Unique Combinations of Known Components Can be Trade Secrets

Trade secrets can be unique combinations of disclosed technologies or processes.

A trade secret “is one of the most elusive and difficult concepts in the law to define.”  Tewari De-Ox Systems, Inc. v. Mountain States/Rosen, L.L.C., 637 F.3d 604, 613-14 (5th Cir. 2011).  In Tewari, the trial court ruled that the plaintiff did not have any trade secrets because the specifics of its claimed secret process had already been publically disclosed or were know in the industry.  The Fifth Circuit, however, disagreed and ruled that whether plaintiff’s process was a trade secret was a question for the fact finder to decide.  In many cases, the question of whether certain information constitutes a trade secret ordinarily is best “resolved by a fact finder after full presentation of evidence from each side. . . .  A trade secret can exist in a combination of characteristics and components each of which, by itself, is in the public domain, but the unified process, design and operation of which in unique combination, affords a competitive advantage and is a protectible secret."  Tewari De-Ox Systems, Inc. v. Mountain States/Rosen, L.L.C., 637 F.3d 604, 613-14 (5th Cir. 2011)(citations omitted).

Friday, March 1, 2013

Personal Jurisdiction Requires "Minimum Contacts"

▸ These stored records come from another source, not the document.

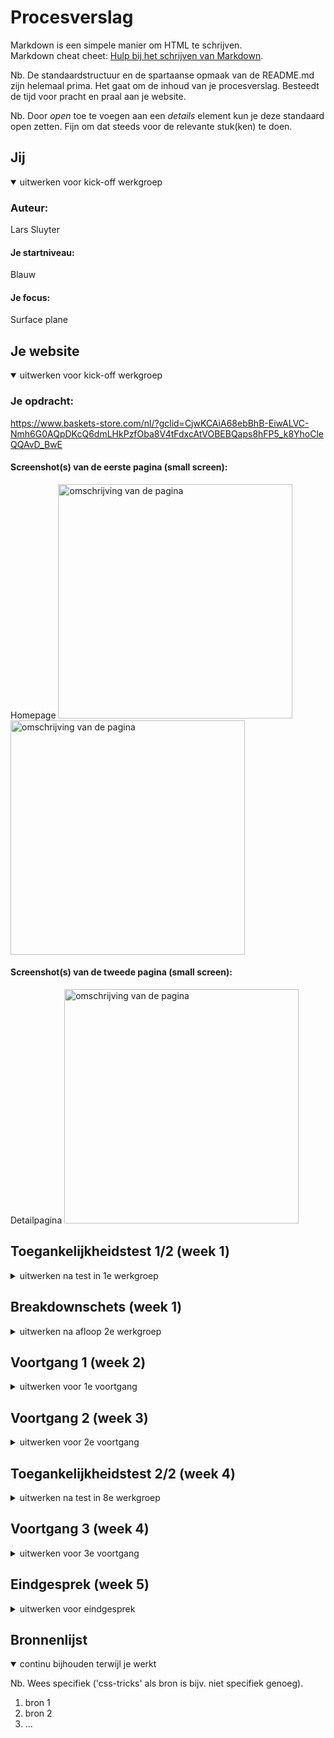 # Procesverslag
Markdown is een simpele manier om HTML te schrijven.  
Markdown cheat cheet: [Hulp bij het schrijven van Markdown](https://github.com/adam-p/markdown-here/wiki/Markdown-Cheatsheet).

Nb. De standaardstructuur en de spartaanse opmaak van de README.md zijn helemaal prima. Het gaat om de inhoud van je procesverslag. Besteedt de tijd voor pracht en praal aan je website.

Nb. Door *open* toe te voegen aan een *details* element kun je deze standaard open zetten. Fijn om dat steeds voor de relevante stuk(ken) te doen.





## Jij

<details open>
  <summary>uitwerken voor kick-off werkgroep</summary>

  ### Auteur:
  Lars Sluyter

  #### Je startniveau:
  Blauw

  #### Je focus:
  Surface plane
 
</details>





## Je website

<details open>
  <summary>uitwerken voor kick-off werkgroep</summary>

  ### Je opdracht:
  https://www.baskets-store.com/nl/?gclid=CjwKCAiA68ebBhB-EiwALVC-Nmh6G0AQpDKcQ6dmLHkPzfOba8V4tFdxcAtVOBEBQaps8hFP5_k8YhoCleQQAvD_BwE

  #### Screenshot(s) van de eerste pagina (small screen): 
  Homepage
  <img src="readme-images/homepage1.jpg" width="375px" alt="omschrijving van de pagina">
  <img src="readme-images/homepage2.jpg" width="375px" alt="omschrijving van de pagina">
  #### Screenshot(s) van de tweede pagina (small screen):
  Detailpagina
  <img src="readme-images/detailpagina.jpg" width="375px" alt="omschrijving van de pagina">
 
</details>



## Toegankelijkheidstest 1/2 (week 1)

<details>
  <summary>uitwerken na test in 1e werkgroep</summary>

  ### Bevindingen
  Lijst met je bevindingen die in de test naar voren kwamen:

  #### Screenreader
Tijdens het testen van de screenreader kwamen er enkele probelem voor, het werkt niet helemaal als gehoopt. De reader slaat automatisch door naar het hamburgermenu, alleen is deze niet uitgeklapt. Dus verwarring voor de gebruiker.


  #### Muis en Toetsenbord 
De website is niet toesenboord vriendelijk. Dit komt omdat het niet beschikt over een TAB functie.


  #### Motoriek (shocks, elastiekjes)
Met verwarring/verandering in mijn motoriek dmv de schrokband en/of de andere motorische afleidingen merk ik dat het niet een groot probleem voor mijzelf is. De pagina is toegangbaar en gebruikbaar.


  #### Visueel (brillen, contrast, kleurenblind, dark/light). 
  Hier korte omschrijving (met indien nodig afbeeldingen)

  Hier een omschrijving van hoe het opgelost kan worden (met indien nodig afbeeldingen)

</details>



## Breakdownschets (week 1)

<details>
  <summary>uitwerken na afloop 2e werkgroep</summary>

  ### de hele pagina: 
  <img src="readme-images/dummy-plaatje.jpg" width="375px" alt="breakdown van de hele pagina">

  ### dynamisch deel (bijv menu): 
  <img src="readme-images/dummy-plaatje.jpg" width="375px" alt="breakdown van een dynamisch deel">

  ### wellicht nog een dynamisch deel (bijv filter): 
  <img src="readme-images/dummy-plaatje.jpg" width="375px" alt="breakdown van nog een dynamisch deel">

</details>





## Voortgang 1 (week 2)

<details>
  <summary>uitwerken voor 1e voortgang</summary>

  ### Stand van zaken
  hier dit ging goed & dit was lastig (neem ook screenshots op van delen van je website en code)


  ### Agenda voor meeting
  samen met je groepje opstellen

  | Lars Sluyter    | nikki okker       | Jordy    | student 4        |
  | ---            | ---                | ---          | ---              |
  Voortgang van ons groepje,
  elkaars werk voor inspiratie,
  Typografie hierachie,
  toegankelijkheid,
  Css assesntials en
  Java script "truckjes"
- Homepage:
+ Hoe kan ik de home pagina aanzienlijker maken voor de gebruiker
+ Kan ik audio en video gebruiker bij mijn pagina 
+ Werken pop ups in het nadeel of voordeel van mijn site 

| nikki okker  
Pagina 1:
Is mijn HTML semantisch correct? Want dat is de basis. Als dat goed staat kan ik aan de slag. 

Hamburger menu: hoe zit dat?, alle content van index.html moet ik alles wat in een article staat apart stylen?

De categorieën: hoe kan ik die beste vormgeven? Ook op deze manier, moet dta dan ook in een grid? En die zoekbalk ook? En hoe maak ik die zoekbalk?

Footer: hoe kan ik footer van Kukuru namaken met name de opzet ervan. Html heb ik al. Het naast elkaar zetten is de vraag. 

Pagina 2:

- Mag de class op de body, vanwege andere content styling met nth-of-type?

- hoe kan ik zo’n MP3 afspeler erin zetten? Zoals op kukuru website. 

- hoe krijg ik net als bij kukuru website de boeken naast elkaar? Positioneren? Of flexbox? Of ??

| Jordy 

Alleen een vraag of mijn carousel, voor de rest gaat het wel goed.
  ### Verslag van meeting
  hier na afloop snel de uitkomsten van de meeting vastleggen

  Het was een erg productieve meeting:
  - Ik heb hulp gekregen bij het HTML.
  - Geholpen met een begin van mijn CSS.
  - Inspiratie op gedaan bij mijn klasgenoten.


</details>





## Voortgang 2 (week 3)

<details>
  <summary>uitwerken voor 2e voortgang</summary>

  ### Stand van zaken
  hier dit ging goed & dit was lastig (neem ook screenshots op van delen van je website en code)


  ### Agenda voor meeting
  samen met je groepje opstellen

  Lars Sluyter
  
  Ik wil het hebben over het maken van een header en het stijlen van een burger menu. Of je een hele footer moet maken, over het stijlen van een formulier en grid op foto's plaatsen.

  Nikki Okker

  Ik wil graag focussen op het positioneren van mijn tweede pagina en daarna nog tip voor stijlen van mijn eerste pagina. En ik wil een audio player op mn site maar ik snap niet hoe dat werkt :) Dus daar ga ik ook naar vragen.

  Jordy

  Ik wil graag mijn caroussel bespreken, possitioning en inlining.
  
  ### Verslag van meeting
  hier na afloop snel de uitkomsten van de meeting vastleggen

  - punt 1
  - punt 2
  - nog een punt
- ...

</details>





## Toegankelijkheidstest 2/2 (week 4)

<details>
  <summary>uitwerken na test in 8e werkgroep</summary>

  ### Bevindingen
  - Er is geen darkmode, dit geld voor het orgineel en voor mijn eigenpagina. Ruimte voor verbetering!
  - Beterft belemmering van kleur is er geen probleem bij mijn webpagina. Links zijn duidelijk en goed te zien. Foto's vallen niet weg.
  - Het is mogelijk om te tabben door de website, Alleen is er nogsteeds het probleem van het tabben door het hamburger menu terwijl je dit niet ziet.
  Er is een duidelijke state om te zien waar de gebruiker naartoe tabt in vergelijking tot de orginele website. 
  - De screenreader leest de webpagina goed op, maar ik vindt nog een enkel problemem in het navigeren:
  = Er is nog niet goed gebruik gemaakt van ALT en logische rederneringen.
  - parkison werkt wel goed op de website, alleen niet op de hoogste stand.
  - de brillen werken allemaal opzich wel, behalve als je het hele zicht verwijderd.

  #### Screenreader
  Hier korte omschrijving (met indien nodig afbeeldingen)

  Hier een omschrijving van hoe het opgelost kan worden (met indien nodig afbeeldingen)


  #### Muis en Toetsenbord 
  Hier korte omschrijving (met indien nodig afbeeldingen)

  Hier een omschrijving van hoe het opgelost kan worden (met indien nodig afbeeldingen)


  #### Motoriek (shocks, elastiekjes)
  Hier korte omschrijving (met indien nodig afbeeldingen)

  Hier een omschrijving van hoe het opgelost kan worden (met indien nodig afbeeldingen)


  #### Visueel (brillen, contrast, kleurenblind, dark/light). 
  Hier korte omschrijving (met indien nodig afbeeldingen)

  Hier een omschrijving van hoe het opgelost kan worden (met indien nodig afbeeldingen)

</details>





## Voortgang 3 (week 4)

<details>
  <summary>uitwerken voor 3e voortgang</summary>

  ### Stand van zaken
  hier dit ging goed & dit was lastig (neem ook screenshots op van delen van je website en code)


  ### Agenda voor meeting
  samen met je groepje opstellen

  | student 1      | student 2          | student 3    | student 4        |
  | ---            | ---                | ---          | ---              |
  | dit bespreken  | en dit             | en ik dit    | en dan ik dat    |
  | en dat ook nog | dit als er tijd is | nog een punt | dit wil ik zeker |
  | ...            | ...                | ...          | ...              |


  ### Verslag van meeting
  hier na afloop snel de uitkomsten van de meeting vastleggen

  - punt 1
  - punt 2
  - nog een punt
  - ...

</details>





## Eindgesprek (week 5)

<details>
  <summary>uitwerken voor eindgesprek</summary>

  ### Je uitkomst - karakteristiek screenshots:
  <img src="readme-images/dummy-plaatje.jpg" width="375px" alt="uitomst opdracht 1">


  ### Dit ging goed/Heb ik geleerd: 
  Korte omschrijving met plaatjes

  <img src="readme-images/dummy-plaatje.jpg" width="375px" alt="top">


  ### Dit was lastig/Is niet gelukt:
  Korte omschrijving met plaatjes

  <img src="readme-images/dummy-plaatje.jpg" width="375px" alt="bummer">
</details>





## Bronnenlijst

<details open>
  <summary>continu bijhouden terwijl je werkt</summary>

  Nb. Wees specifiek ('css-tricks' als bron is bijv. niet specifiek genoeg).

  1. bron 1
  2. bron 2
  3. ...

</details>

Can my company be sued in Texas even though its offices are located in a different state?

Of course, a person (and in the eyes of the law, a company is a person for most purposes) can be sued anywhere, but if the person being sued, the nonresident defendant, does not have a sufficient relationship with the state where it is being sued, the court will not have “personal jurisdiction” over the defendant and the lawsuit will be subject to being dismissed for lack of personal jurisdiction.  Generally in Texas federal courts, the party who filed the lawsuit, the plaintiff, bears the burden of establishing that the nonresident defendant has contacts with Texas sufficient to invoke the jurisdiction of the federal court located in Texas.  The plaintiff can meet that burden by making “a prima facie showing” that nonresident defendant has purposefully availed itself of the benefits and protections of Texas by establishing ‘minimum contacts’ with Texas.   A court’s exercise of personal jurisdiction over a non-resident defendant comports with constitutional due process requirements when (1) the defendant “purposefully availed” itself of the benefits and protections of the forum state by establishing “minimum contacts” with that state, and (2) the exercise of personal jurisdiction does not offend traditional notions of “fair play and substantial justice.”  See Moncrief Oil Int'l., Inc. v. OAO Gazprom, 481 F.3d 309, 311 (5th Cir. 2007).  Both prongs must be satisfied in order for a court to exercise personal jurisdiction over the defendant.  If the plaintiff makes a prima facie showing of minimum contacts, then the burden shifts to the defendant to show that the court’s exercise of jurisdiction would not comply with “fair play” and “substantial justice.”  See Freudensprung v. Offshore Technical Servs., Inc., 379 F.3d 327, 343 (5th Cir. 2004).  In making a fundamental fairness determination, a court must examine: (1) the burden on the defendant; (2) the forum state’s interests; (3) the plaintiff's interest in convenient and effective relief; (4) the judicial system’s interest in efficient resolution of controversies; and (5) the states’ shared interest in furthering fundamental social policies.  See Stroman Realty, Inc. v. Wercinski, 513 F.3d 476, 487 (5th Cir. 2008).

Thursday, February 28, 2013

Attorneys' fees in Tortious Interference Suits

Can attorneys’ fees be recovered on a claim for tortious interference?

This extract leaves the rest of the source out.